“Il declassamento dello stato di protezione della specie rappresenta un segnale estremamente pericoloso che favorisce atti di questa gravità”
La testa di un lupo è stata trovata appesa al palo della segnaletica stradale con una corda lungo la strada dell’Arnaccio, tra Cascina e Coltano, in provincia di Pisa.
Per questo fatto, il Wwf Italia esprime “sdegno e profonda preoccupazione. Oltre la gravità dell’atto di bracconaggio, l’ostentazione della testa mozzata rappresenta un atto intimidatorio, inaccettabile. Sull’episodio stanno indagando i carabinieri forestali. “Episodi di questa natura – sottolinea il presidente del Wwf Italia Luciano Di Tizio – non possano essere letti come fatti isolati. Si inseriscono in un clima crescente di allarme e ostilità nei confronti del lupo, alimentato negli ultimi anni da una narrazione distorta e sensazionalistica da parte di alcuni media e da posizioni politiche che hanno contribuito a costruire la percezione del lupo come emergenza.
In questo contesto, il declassamento dello stato di protezione della specie rappresenta un segnale estremamente pericoloso che favorisce atti di questa gravità, in quanto trasmette implicitamente il messaggio che colpire il lupo sia meno grave, contribuendo a legittimare comportamenti illegali come il bracconaggio. Un messaggio che rischia di tradursi, come in questo caso, in atti di violenza estrema. Il Wwf ribadisce come qualsiasi azione illegale contro questa specie è perseguibile penalmente e deve essere contrastata con la massima fermezza.

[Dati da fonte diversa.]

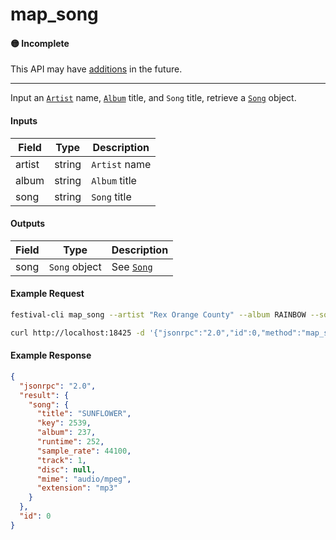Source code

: # map_song

#### 🟡 Incomplete
This API may have [additions](/api-stability/marker.md) in the future.

---
Input an [`Artist`](/common-objects/artist.md) name, [`Album`](/common-objects/album.md) title, and `Song` title, retrieve a [`Song`](/common-objects/song.md) object.

#### Inputs

| Field  | Type   | Description |
|--------|--------|-------------|
| artist | string | `Artist` name
| album  | string | `Album` title
| song   | string | `Song` title

#### Outputs

| Field | Type          | Description |
|-------|---------------|-------------|
| song  | `Song` object | See [`Song`](/common-objects/song.md)

#### Example Request
```bash
festival-cli map_song --artist "Rex Orange County" --album RAINBOW --song SUNFLOWER
```
```bash
curl http://localhost:18425 -d '{"jsonrpc":"2.0","id":0,"method":"map_song","params":{"artist":"Rex Orange County","album":"RAINBOW","song":"SUNFLOWER"}}'
```

#### Example Response
```json
{
  "jsonrpc": "2.0",
  "result": {
    "song": {
      "title": "SUNFLOWER",
      "key": 2539,
      "album": 237,
      "runtime": 252,
      "sample_rate": 44100,
      "track": 1,
      "disc": null,
      "mime": "audio/mpeg",
      "extension": "mp3"
    }
  },
  "id": 0
}
```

Chiediamo alle istituzioni di rafforzare le attività di controllo e repressione del bracconaggio, ma anche di investire in informazione corretta, prevenzione dei conflitti e strumenti di coesistenza tra attività umane e grandi carnivori. Di fronte a un atto così brutale, non può esserci ambiguità. La tutela della biodiversità e il rispetto della legalità devono tornare al centro del dibattito pubblico”.